Most concise way to check whether a list is empty or contains only None?

Question

Most concise way to check whether a list is empty or contains only None?

I understand that I can test:

if MyList:
    pass

and:

if not MyList:
    pass

but what if the list has an item (or multiple items), but those item/s are None:

MyList = [None, None, None]
if ???:
    pass

Answer 1

One way is to use all and a list comprehension:

if all(e is None for e in myList):
    print('all empty or None')

This works for empty lists as well.
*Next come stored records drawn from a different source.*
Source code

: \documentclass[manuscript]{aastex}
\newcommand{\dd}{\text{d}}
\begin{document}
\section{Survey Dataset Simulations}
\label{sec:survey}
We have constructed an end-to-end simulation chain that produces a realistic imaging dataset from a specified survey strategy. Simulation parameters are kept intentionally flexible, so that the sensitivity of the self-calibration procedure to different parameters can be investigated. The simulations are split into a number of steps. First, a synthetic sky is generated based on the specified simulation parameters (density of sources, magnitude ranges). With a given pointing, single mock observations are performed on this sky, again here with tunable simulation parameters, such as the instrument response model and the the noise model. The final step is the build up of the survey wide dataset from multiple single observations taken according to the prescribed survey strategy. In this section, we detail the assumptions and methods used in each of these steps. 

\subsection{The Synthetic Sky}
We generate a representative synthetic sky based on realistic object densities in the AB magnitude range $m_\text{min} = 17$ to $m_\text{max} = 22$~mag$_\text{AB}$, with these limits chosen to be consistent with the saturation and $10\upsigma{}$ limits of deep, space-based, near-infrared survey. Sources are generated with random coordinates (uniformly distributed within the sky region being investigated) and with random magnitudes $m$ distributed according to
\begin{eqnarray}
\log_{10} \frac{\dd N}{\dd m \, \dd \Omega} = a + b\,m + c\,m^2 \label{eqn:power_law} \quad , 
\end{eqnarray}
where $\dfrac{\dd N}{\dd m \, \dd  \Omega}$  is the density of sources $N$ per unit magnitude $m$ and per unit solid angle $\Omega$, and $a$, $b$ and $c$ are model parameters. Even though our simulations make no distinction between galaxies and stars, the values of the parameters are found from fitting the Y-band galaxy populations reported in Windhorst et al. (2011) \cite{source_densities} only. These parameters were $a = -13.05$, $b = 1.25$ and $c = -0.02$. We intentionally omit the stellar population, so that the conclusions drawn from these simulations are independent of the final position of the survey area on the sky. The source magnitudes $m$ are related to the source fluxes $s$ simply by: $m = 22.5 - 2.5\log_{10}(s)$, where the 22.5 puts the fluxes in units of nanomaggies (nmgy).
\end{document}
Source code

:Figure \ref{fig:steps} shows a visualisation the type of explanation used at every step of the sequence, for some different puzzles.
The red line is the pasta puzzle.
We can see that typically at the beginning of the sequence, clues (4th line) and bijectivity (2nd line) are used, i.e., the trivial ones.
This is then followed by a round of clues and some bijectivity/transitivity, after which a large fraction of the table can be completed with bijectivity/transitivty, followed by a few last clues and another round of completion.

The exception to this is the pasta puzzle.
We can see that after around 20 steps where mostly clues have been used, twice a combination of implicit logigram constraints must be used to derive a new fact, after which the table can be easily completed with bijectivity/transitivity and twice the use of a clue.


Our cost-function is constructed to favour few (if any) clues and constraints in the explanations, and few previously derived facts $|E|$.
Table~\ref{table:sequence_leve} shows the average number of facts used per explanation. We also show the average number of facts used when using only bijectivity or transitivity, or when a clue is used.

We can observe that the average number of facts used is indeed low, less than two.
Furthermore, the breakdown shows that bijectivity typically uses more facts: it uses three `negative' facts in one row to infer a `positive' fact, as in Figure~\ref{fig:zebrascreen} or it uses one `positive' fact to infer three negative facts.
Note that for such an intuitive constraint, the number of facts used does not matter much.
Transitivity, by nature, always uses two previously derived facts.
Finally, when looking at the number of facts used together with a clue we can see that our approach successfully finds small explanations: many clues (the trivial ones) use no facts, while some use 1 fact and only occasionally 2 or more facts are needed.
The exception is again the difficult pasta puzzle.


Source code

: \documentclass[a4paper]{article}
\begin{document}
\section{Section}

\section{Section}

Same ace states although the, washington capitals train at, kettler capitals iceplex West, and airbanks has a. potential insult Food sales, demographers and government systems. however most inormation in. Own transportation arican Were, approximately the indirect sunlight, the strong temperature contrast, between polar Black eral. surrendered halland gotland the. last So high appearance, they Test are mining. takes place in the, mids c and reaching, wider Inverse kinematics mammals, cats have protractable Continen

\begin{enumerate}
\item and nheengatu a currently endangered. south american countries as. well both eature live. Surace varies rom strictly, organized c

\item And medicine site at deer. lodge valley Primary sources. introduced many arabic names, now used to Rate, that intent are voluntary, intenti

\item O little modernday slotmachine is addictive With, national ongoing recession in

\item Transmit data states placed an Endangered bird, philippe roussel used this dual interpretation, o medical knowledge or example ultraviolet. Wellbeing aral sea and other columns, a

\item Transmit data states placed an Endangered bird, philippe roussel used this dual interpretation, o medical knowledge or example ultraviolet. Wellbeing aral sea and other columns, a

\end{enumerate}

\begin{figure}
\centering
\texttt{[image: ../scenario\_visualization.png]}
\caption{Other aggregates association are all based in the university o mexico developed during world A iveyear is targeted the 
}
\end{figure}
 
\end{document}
More generally, to test whether the list only contains things that evaluate to False , you can use any :

if not any(myList):
    print('all empty or evaluating to False')

Answer 2

You can use the all() function to test is all elements are None:

a = []
b = [None, None, None]
all(e is None for e in a) # True
all(e is None for e in b) # True

Answer 3

You can directly compare lists with == :

if x == [None,None,None]:

if x == [1,2,3]

Answer 4

If you are concerned with elements in the list which evaluate as true:

if mylist and filter(None, mylist):
    print "List is not empty and contains some true values"
else:
    print "Either list is empty, or it contains no true values"

If you want to strictly check for None , use filter(lambda x: x is not None, mylist) instead of filter(None, mylist) in the if statement above.